Nous suivons dans cette aventure sanglante Elizabeth Sparkle, actrice vieillissante qui subit l'oxymore de cette situation. Afin de remédier à sa condition et de retrouver sa gloire d'antan, elle décide d'utiliser la Substance un puissant produit capable de créer une meilleure version de soi-même par la duplication. Inutile de préciser que les conséquences seront évidemment désastreuses.
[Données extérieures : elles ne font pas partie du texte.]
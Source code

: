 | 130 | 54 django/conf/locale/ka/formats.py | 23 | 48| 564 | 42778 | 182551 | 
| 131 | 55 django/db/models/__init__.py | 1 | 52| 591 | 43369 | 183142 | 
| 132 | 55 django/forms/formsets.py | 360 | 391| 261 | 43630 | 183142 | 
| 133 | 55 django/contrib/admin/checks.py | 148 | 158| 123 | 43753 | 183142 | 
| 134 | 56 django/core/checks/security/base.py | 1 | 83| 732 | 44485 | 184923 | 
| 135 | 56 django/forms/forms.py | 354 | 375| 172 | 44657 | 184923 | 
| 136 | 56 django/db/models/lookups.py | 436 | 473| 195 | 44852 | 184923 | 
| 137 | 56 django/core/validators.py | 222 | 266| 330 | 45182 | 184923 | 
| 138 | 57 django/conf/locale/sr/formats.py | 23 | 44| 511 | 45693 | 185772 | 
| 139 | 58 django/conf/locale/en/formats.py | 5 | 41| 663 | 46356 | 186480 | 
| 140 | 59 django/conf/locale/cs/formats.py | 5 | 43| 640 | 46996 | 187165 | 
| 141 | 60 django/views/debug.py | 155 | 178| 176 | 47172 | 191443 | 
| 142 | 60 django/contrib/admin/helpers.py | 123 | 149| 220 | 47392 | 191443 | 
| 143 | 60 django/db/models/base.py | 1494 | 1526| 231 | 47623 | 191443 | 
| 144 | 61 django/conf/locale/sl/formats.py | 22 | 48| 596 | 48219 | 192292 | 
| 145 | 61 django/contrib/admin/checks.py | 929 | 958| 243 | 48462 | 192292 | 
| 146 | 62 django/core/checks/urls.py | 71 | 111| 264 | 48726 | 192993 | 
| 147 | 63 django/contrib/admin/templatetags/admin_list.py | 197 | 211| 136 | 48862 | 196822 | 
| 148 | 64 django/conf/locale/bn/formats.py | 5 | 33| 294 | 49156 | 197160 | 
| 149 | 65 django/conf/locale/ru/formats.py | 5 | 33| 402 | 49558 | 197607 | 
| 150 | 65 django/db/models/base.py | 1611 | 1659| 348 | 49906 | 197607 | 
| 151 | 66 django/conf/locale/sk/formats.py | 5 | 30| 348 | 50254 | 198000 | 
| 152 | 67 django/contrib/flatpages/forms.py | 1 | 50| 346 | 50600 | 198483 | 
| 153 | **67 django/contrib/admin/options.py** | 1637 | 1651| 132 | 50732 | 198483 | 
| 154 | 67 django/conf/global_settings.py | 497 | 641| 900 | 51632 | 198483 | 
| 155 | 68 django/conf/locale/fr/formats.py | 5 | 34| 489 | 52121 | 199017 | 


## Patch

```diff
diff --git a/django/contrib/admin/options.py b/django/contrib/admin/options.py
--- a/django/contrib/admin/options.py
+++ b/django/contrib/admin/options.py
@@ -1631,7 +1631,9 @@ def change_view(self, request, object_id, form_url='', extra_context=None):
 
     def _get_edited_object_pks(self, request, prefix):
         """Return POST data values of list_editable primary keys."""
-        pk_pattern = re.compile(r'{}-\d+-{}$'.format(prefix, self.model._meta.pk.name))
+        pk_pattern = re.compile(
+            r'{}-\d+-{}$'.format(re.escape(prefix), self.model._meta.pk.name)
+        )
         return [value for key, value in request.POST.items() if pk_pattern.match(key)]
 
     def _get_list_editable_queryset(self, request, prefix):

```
Oh bon sang le film ne fait pas dans la dentelle. Bien que le cadrage et la direction artistique soit réfléchis et de qualité, il en va autrement sur la composition de ces images. Sur les deux heures vingt que compte ce film, je pense sincèrement qu'au moins cinquante minutes constituent des gros plans parfois utiles mais le plus souvent abusif tantôt sur des liquides tantôt sur une particularité physique disgracieuse ou les deux en même temps. Cela n'arrête jamais et nuit au propos global car le gore doit toujours être utile. Lorsque Elizabeth Sparkle cherche à remettre en place sa jambe afin d'attraper son livre de cuisine française, on a au moins trente secondes sur sa souffrance alors qu'on la connaissait déjà. Résultat: la scène peut-être considérée comme superflue. C'est dommage car le film partait d'une bonne idée et surtout d'un bon sujet mais il ne peut s'empêcher de partir dans des extrêmes graphiques jusqu'au ridicule. Le liquide n'est cependant pas le seul point discutable qu'apporte The Substance.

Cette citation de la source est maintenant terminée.